Problem to solve >>
Below are the entries; return every line among them that holds the word "other".

Supplied entries Start Marker

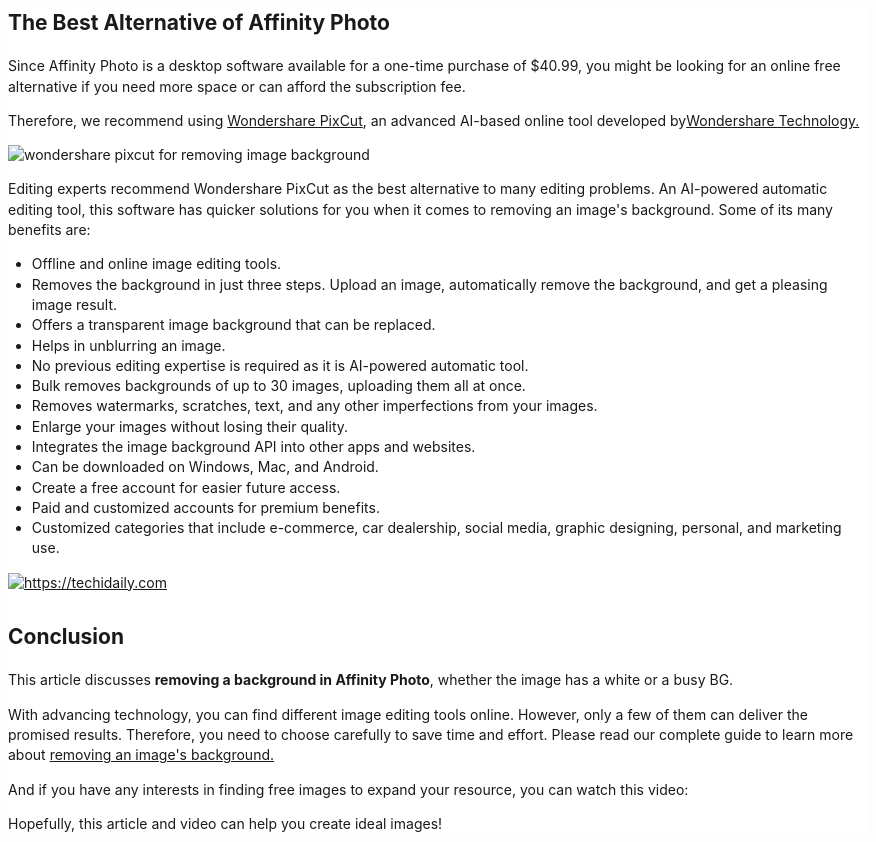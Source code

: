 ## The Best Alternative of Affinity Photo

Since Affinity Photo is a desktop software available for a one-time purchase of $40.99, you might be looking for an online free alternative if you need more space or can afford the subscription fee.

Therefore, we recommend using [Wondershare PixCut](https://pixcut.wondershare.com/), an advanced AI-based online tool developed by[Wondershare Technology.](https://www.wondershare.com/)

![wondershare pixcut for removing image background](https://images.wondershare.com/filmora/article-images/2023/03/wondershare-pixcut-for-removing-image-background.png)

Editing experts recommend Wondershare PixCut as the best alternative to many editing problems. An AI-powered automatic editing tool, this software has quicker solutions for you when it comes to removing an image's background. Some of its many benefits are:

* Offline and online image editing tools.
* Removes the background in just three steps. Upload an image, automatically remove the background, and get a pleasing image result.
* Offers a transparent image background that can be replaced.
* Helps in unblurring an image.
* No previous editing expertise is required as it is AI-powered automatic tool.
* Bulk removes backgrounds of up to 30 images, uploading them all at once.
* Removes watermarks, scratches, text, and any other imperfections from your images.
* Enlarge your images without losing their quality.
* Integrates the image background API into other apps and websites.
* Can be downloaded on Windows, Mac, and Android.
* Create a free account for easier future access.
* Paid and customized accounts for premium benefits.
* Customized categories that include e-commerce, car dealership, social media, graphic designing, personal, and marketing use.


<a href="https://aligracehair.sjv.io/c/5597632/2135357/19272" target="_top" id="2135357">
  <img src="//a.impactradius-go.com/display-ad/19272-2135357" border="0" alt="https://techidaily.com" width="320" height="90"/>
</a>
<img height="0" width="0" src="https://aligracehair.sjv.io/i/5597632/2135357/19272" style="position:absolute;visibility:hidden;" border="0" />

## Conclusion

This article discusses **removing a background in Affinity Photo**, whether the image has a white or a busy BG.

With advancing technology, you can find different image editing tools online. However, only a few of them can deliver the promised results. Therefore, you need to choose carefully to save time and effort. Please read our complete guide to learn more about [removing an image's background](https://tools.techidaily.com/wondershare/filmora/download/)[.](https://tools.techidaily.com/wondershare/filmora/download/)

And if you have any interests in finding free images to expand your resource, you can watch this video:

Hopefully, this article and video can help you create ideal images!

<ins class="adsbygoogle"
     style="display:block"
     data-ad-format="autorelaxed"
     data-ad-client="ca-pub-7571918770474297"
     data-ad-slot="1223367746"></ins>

Supplied entries End Marker
Supplied entries Start Marker

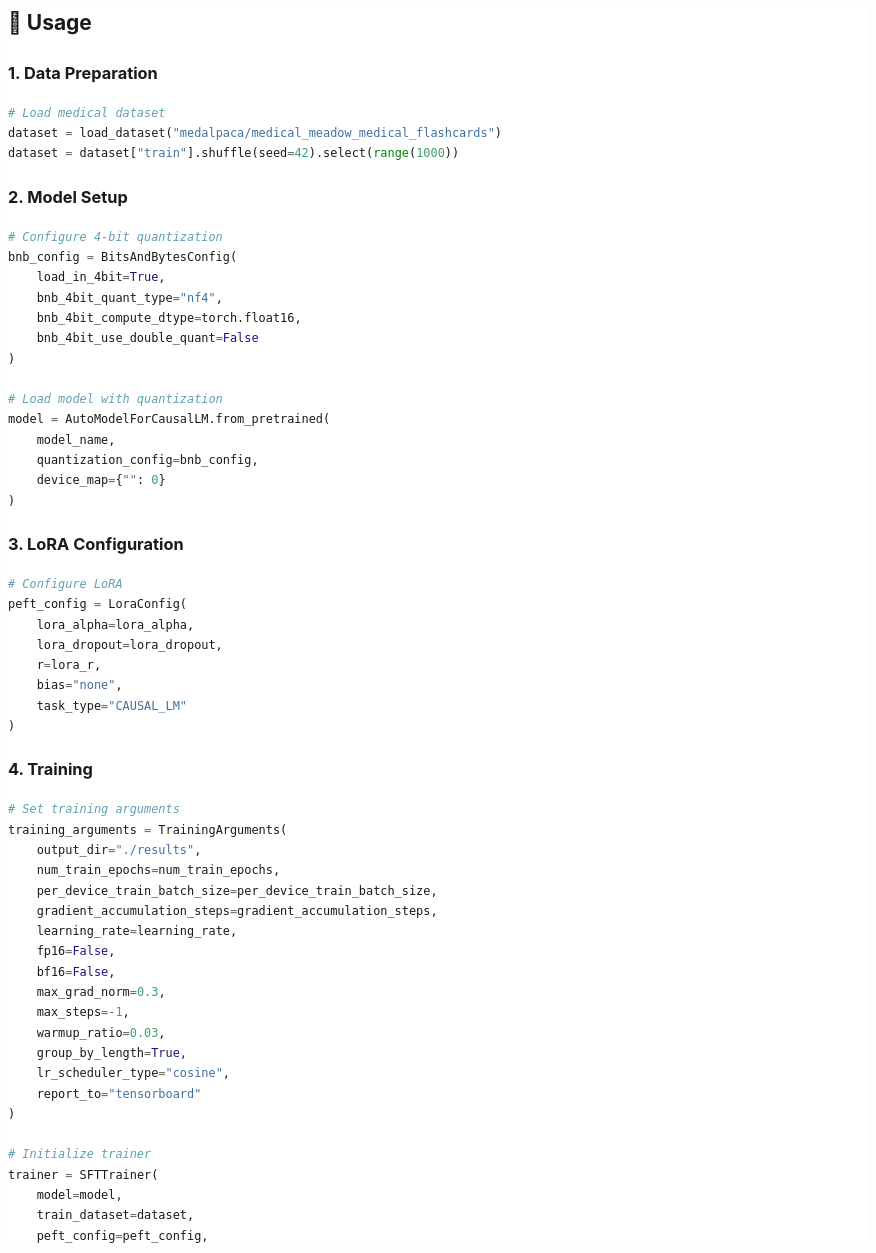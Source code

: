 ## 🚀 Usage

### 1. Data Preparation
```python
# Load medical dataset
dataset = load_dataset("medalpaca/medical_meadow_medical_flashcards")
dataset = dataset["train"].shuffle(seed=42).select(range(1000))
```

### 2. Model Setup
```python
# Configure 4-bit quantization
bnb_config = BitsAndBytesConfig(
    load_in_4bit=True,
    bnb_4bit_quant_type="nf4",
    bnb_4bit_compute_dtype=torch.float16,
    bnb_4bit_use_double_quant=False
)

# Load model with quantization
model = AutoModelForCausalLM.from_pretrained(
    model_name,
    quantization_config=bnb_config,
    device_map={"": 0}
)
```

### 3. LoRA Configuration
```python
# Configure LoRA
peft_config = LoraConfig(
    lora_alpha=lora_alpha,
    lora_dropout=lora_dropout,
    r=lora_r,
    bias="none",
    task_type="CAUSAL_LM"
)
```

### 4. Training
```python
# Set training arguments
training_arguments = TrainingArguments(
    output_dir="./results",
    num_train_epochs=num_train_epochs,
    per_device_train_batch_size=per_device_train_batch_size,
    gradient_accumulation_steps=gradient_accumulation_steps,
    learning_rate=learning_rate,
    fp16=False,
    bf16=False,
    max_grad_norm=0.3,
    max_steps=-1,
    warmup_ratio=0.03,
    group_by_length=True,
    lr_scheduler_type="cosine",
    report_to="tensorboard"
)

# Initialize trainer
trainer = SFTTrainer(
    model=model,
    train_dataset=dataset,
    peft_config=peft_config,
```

Supplied entries End Marker
Supplied entries Start Marker

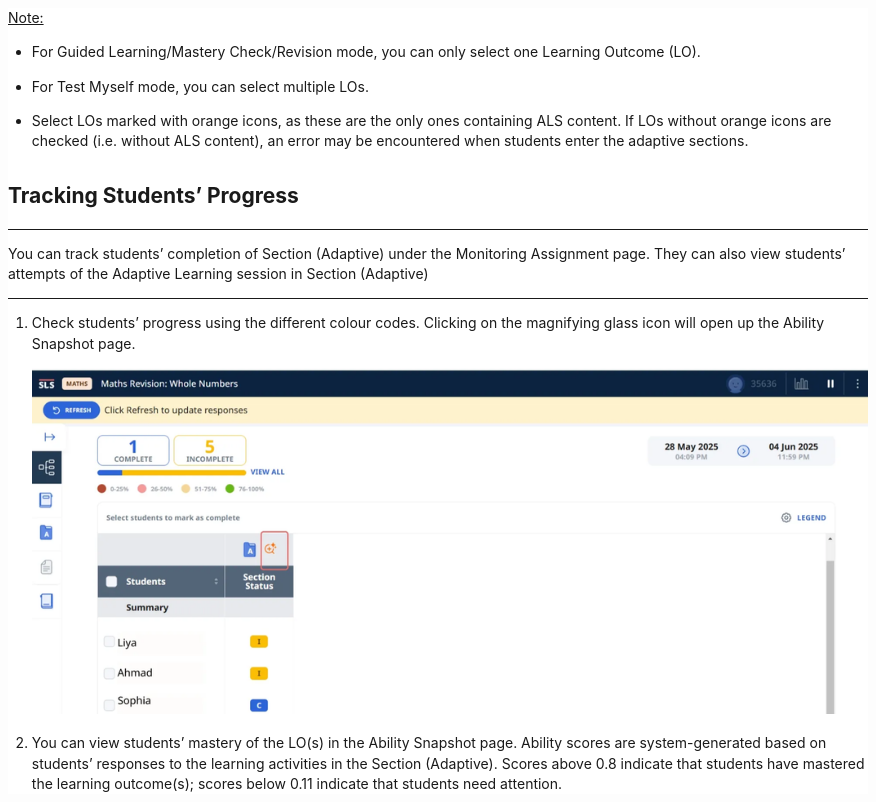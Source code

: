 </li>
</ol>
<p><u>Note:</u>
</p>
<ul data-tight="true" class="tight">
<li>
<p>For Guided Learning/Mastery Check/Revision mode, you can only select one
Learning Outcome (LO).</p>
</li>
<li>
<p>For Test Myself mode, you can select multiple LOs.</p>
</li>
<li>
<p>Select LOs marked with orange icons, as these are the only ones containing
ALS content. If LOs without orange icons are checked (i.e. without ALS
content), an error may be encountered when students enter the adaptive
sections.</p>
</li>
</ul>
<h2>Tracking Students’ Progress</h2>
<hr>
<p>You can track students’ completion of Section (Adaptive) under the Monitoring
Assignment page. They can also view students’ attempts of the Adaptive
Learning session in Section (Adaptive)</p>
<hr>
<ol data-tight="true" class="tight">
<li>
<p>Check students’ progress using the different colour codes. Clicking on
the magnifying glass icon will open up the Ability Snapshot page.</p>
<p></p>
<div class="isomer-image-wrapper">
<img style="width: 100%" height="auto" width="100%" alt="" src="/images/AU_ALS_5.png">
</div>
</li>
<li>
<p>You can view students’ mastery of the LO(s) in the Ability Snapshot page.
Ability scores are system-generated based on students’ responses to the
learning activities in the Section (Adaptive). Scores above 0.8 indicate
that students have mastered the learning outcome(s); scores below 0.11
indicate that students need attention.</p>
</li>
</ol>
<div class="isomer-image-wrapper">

Supplied entries End Marker

Output of the exercise >>
* Removes watermarks, scratches, text, and any other imperfections from your images.
* Integrates the image background API into other apps and websites.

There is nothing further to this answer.